TO DO:
When you transcribe the entries below, begin at their first line and stop after the line containing "## 🛠 Tech Stack"; pictures stay out.

(EXERCISE DATA begins)

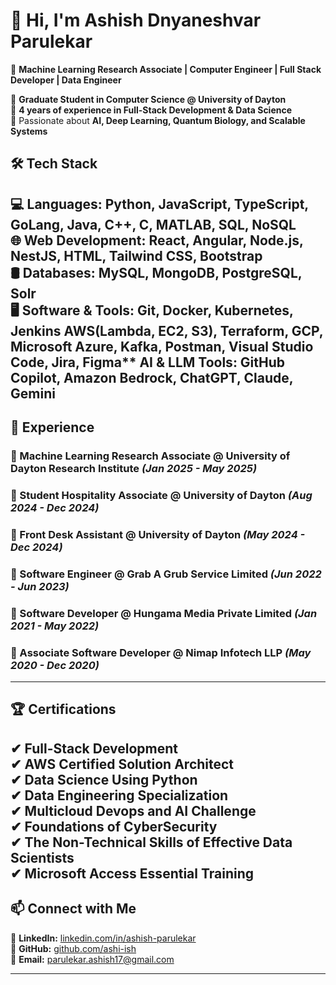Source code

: # 👋 Hi, I'm **Ashish Dnyaneshvar Parulekar**  

🚀 **Machine Learning Research Associate | Computer Engineer | Full Stack Developer | Data Engineer**  

🔹 **Graduate Student in Computer Science @ University of Dayton**  
🔹 **4 years of experience in Full-Stack Development & Data Science**  
🔹 Passionate about **AI, Deep Learning, Quantum Biology, and Scalable Systems**  

## 🛠 Tech Stack  

💻 **Languages:** Python, JavaScript, TypeScript, GoLang, Java, C++, C, MATLAB, SQL, NoSQL  
🌐 **Web Development:** React, Angular, Node.js, NestJS, HTML, Tailwind CSS, Bootstrap  
🛢 **Databases:** MySQL, MongoDB, PostgreSQL, Solr  
🖥 **Software & Tools:** Git, Docker, Kubernetes, Jenkins AWS(Lambda, EC2, S3), Terraform, GCP, Microsoft Azure, Kafka, Postman, Visual Studio Code, Jira, Figma**
**AI & LLM Tools: GitHub Copilot, Amazon Bedrock, ChatGPT, Claude, Gemini**
---

## 💼 Experience  

### **🔹 Machine Learning Research Associate @ University of Dayton Research Institute** *(Jan 2025 - May 2025)*  

### **🔹 Student Hospitality Associate @ University of Dayton** *(Aug 2024 - Dec 2024)*  

### **🔹 Front Desk Assistant @ University of Dayton** *(May 2024 - Dec 2024)*  

### **🔹 Software Engineer @ Grab A Grub Service Limited** *(Jun 2022 - Jun 2023)*   

### **🔹 Software Developer @ Hungama Media Private Limited** *(Jan 2021 - May 2022)*   

### **🔹 Associate Software Developer @ Nimap Infotech LLP** *(May 2020 - Dec 2020)*   

---

## 🏆 Certifications  

✔ **Full-Stack Development**  
✔ **AWS Certified Solution Architect**  
✔ **Data Science Using Python**  
✔ **Data Engineering Specialization**  
✔ **Multicloud Devops and AI Challenge**   
✔ **Foundations of CyberSecurity**  
✔ **The Non-Technical Skills of Effective Data Scientists**  
✔ **Microsoft Access Essential Training**
---

## 📫 Connect with Me  

💼 **LinkedIn:** [linkedin.com/in/ashish-parulekar](https://www.linkedin.com/in/ashish-parulekar/)  
📂 **GitHub:** [github.com/ashi-ish](https://github.com/ashi-ish)  
📧 **Email:** [parulekar.ashish17@gmail.com](mailto:parulekar.ashish17@gmail.com)  

---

(EXERCISE DATA ends)

RESPONSE TO THIS TASK:
Source code

: # 👋 Hi, I'm **Ashish Dnyaneshvar Parulekar**  

🚀 **Machine Learning Research Associate | Computer Engineer | Full Stack Developer | Data Engineer**  

🔹 **Graduate Student in Computer Science @ University of Dayton**  
🔹 **4 years of experience in Full-Stack Development & Data Science**  
🔹 Passionate about **AI, Deep Learning, Quantum Biology, and Scalable Systems**  

## 🛠 Tech Stack  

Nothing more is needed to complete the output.